When we put reading, writing, spelling, and language together, we call it "language arts."  This is just about what the teacher of old did, too.  Before the advent of educational publishing companies, the ingenious teacher taught everything from the McGuffey Readers.  The modern teacher may certainly do it the same way.  The Sholes School Education and Curriculum Committee has prepared some lessons from texts printed as early as 1881.  The Society has bound copies of the old language texts from which the lessons were designed.  The texts are split into three different levels of difficulty and are available at the School for use by classes visiting the School for the day. We suggest that visiting classes split into two teams to play the grammar game "Teakettle."  In one version of the game, one team selects a pair of homonyms, such as "horse" and "hoarse."  Each member of the team takes a turn using the word or words in a sentence, saying "teakettle" instead of the chosen homonyms.  For example, one student may state, "The boy who rode the (teakettle) was a little (teakettle)."  The opposing team tries to guess the word.  The teams then switch roles.  Some useful homonyms: Another version of the game involves using homographs--words with several meanings--instead of homonyms.  For example, a team may choose the word "arm."  Possible sentences include "My (teakettle) is sore from playing baseball" and "The (teakettle) of the chair is broken."


McGuffey Readers

McGuffey’s Eclectic Readers were first used in 1836, and are considered by many as America’s most famous pedagogical tools, and are still in use.  The revised edition with the 1879 copyright date may not have been done under the supervision of the original author, W. H. McGuffey, but it was developed out of the same concept as the earlier editions.  Sholes School has copies of the 1879 edition in its collection.

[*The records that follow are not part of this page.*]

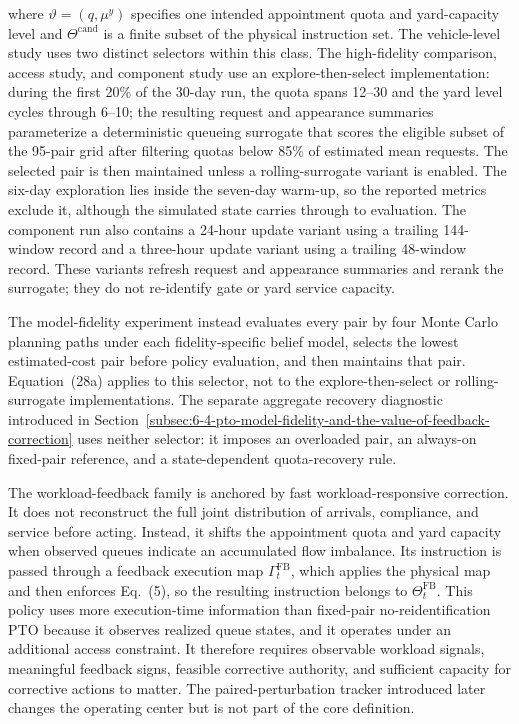 \documentclass[preprint,12pt,authoryear,a4paper]{elsarticle}
\begin{document}
where \(\vartheta=(q,\mu^y)\) specifies one intended appointment quota and yard-capacity level and \(\Theta^{\mathrm{cand}}\) is a finite subset of the physical instruction set. The vehicle-level study uses two distinct selectors within this class. The high-fidelity comparison, access study, and component study use an explore-then-select implementation: during the first 20\% of the 30-day run, the quota spans 12--30 and the yard level cycles through 6--10; the resulting request and appearance summaries parameterize a deterministic queueing surrogate that scores the eligible subset of the 95-pair grid after filtering quotas below 85\% of estimated mean requests. The selected pair is then maintained unless a rolling-surrogate variant is enabled. The six-day exploration lies inside the seven-day warm-up, so the reported metrics exclude it, although the simulated state carries through to evaluation. The component run also contains a 24-hour update variant using a trailing 144-window record and a three-hour update variant using a trailing 48-window record. These variants refresh request and appearance summaries and rerank the surrogate; they do not re-identify gate or yard service capacity.

The model-fidelity experiment instead evaluates every pair by four Monte Carlo planning paths under each fidelity-specific belief model, selects the lowest estimated-cost pair before policy evaluation, and then maintains that pair. Equation~(28a) applies to this selector, not to the explore-then-select or rolling-surrogate implementations. The separate aggregate recovery diagnostic introduced in Section~\ref{subsec:6-4-pto-model-fidelity-and-the-value-of-feedback-correction} uses neither selector: it imposes an overloaded pair, an always-on fixed-pair reference, and a state-dependent quota-recovery rule.

The workload-feedback family is anchored by fast workload-responsive correction. It does not reconstruct the full joint distribution of arrivals, compliance, and service before acting. Instead, it shifts the appointment quota and yard capacity when observed queues indicate an accumulated flow imbalance. Its instruction is passed through a feedback execution map \(\Gamma_t^{\mathrm{FB}}\), which applies the physical map and then enforces Eq.~(5), so the resulting instruction belongs to \(\Theta_t^{\mathrm{FB}}\). This policy uses more execution-time information than fixed-pair no-reidentification PTO because it observes realized queue states, and it operates under an additional access constraint. It therefore requires observable workload signals, meaningful feedback signs, feasible corrective authority, and sufficient capacity for corrective actions to matter. The paired-perturbation tracker introduced later changes the operating center but is not part of the core definition.
\end{document}

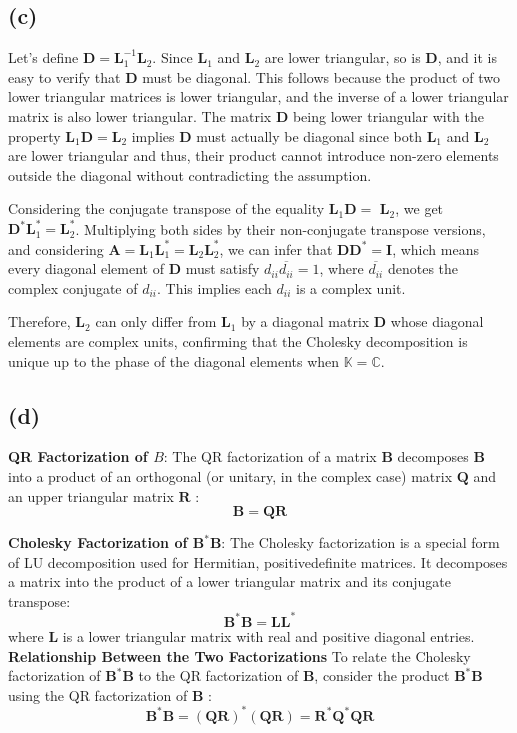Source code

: \documentclass{article}
\begin{document}
\subsection{(c)}
Let's define $\boldsymbol{D}=\boldsymbol{L}_1^{-1} \boldsymbol{L}_2$. Since $\boldsymbol{L}_1$ and $\boldsymbol{L}_2$ are lower triangular, so is $\boldsymbol{D}$, and it is easy to verify that $\boldsymbol{D}$ must be diagonal. This follows because the product of two lower triangular matrices is lower triangular, and the inverse of a lower triangular matrix is also lower triangular. The matrix $\boldsymbol{D}$ being lower triangular with the property $\boldsymbol{L}_1 \boldsymbol{D}=\boldsymbol{L}_2$ implies $\boldsymbol{D}$ must actually be diagonal since both $\boldsymbol{L}_1$ and $\boldsymbol{L}_2$ are lower triangular and thus, their product cannot introduce non-zero elements outside the diagonal without contradicting the assumption.\par
Considering the conjugate transpose of the equality $\boldsymbol{L}_1 \boldsymbol{D}=$ $\boldsymbol{L}_2$, we get $\boldsymbol{D}^* \boldsymbol{L}_1^*=\boldsymbol{L}_2^*$. Multiplying both sides by their non-conjugate transpose versions, and considering $\boldsymbol{A}=\boldsymbol{L}_1 \boldsymbol{L}_1^*=\boldsymbol{L}_2 \boldsymbol{L}_2^*$, we can infer that $\boldsymbol{D} \boldsymbol{D}^*=\boldsymbol{I}$, which means every diagonal element of $\boldsymbol{D}$ must satisfy $d_{i i} \overline{d_{i i}}=1$, where $\overline{d_{i i}}$ denotes the complex conjugate of $d_{i i}$. This implies each $d_{i i}$ is a complex unit.\par
Therefore, $\boldsymbol{L}_2$ can only differ from $\boldsymbol{L}_1$ by a diagonal matrix $\boldsymbol{D}$ whose diagonal elements are complex units, confirming that the Cholesky decomposition is unique up to the phase of the diagonal elements when $\mathbb{K}=\mathbb{C}$.
\subsection{(d)}
\textbf{QR Factorization of $B$}:
The QR factorization of a matrix $\boldsymbol{B}$ decomposes $\boldsymbol{B}$ into a product of an orthogonal (or unitary, in the complex case) matrix $\boldsymbol{Q}$ and an upper triangular matrix $\boldsymbol{R}$ :
$$
\boldsymbol{B}=\boldsymbol{Q R}
$$

\textbf{Cholesky Factorization of $\boldsymbol{B}^* \boldsymbol{B}$}:
The Cholesky factorization is a special form of LU decomposition used for Hermitian, positivedefinite matrices. It decomposes a matrix into the product of a lower triangular matrix and its conjugate transpose:
$$
\boldsymbol{B}^* \boldsymbol{B}=\boldsymbol{L} \boldsymbol{L}^*
$$
where $\boldsymbol{L}$ is a lower triangular matrix with real and positive diagonal entries.
\textbf{Relationship Between the Two Factorizations}
To relate the Cholesky factorization of $\boldsymbol{B}^* \boldsymbol{B}$ to the QR factorization of $\boldsymbol{B}$, consider the product $\boldsymbol{B}^* \boldsymbol{B}$ using the QR factorization of $\boldsymbol{B}$ :
$$
\boldsymbol{B}^* \boldsymbol{B}=(\boldsymbol{Q R})^*(\boldsymbol{Q R})=\boldsymbol{R}^* \boldsymbol{Q}^* \boldsymbol{Q} \boldsymbol{R}
$$
\end{document}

Every level of the Readers, from Primer to Sixth Reader, contains a significant number of moral lessons, including lessons on kindness towards animals, good manners, and consideration of others.  War was usually portrayed as evil in concept, but was occasionally discussed in a manner of heroism.  The virtues presented to American youth were the prime values in which Americans professed to believe.  Even today, there are many who believe these values should be preserved or restored through the use of the McGuffey Readers.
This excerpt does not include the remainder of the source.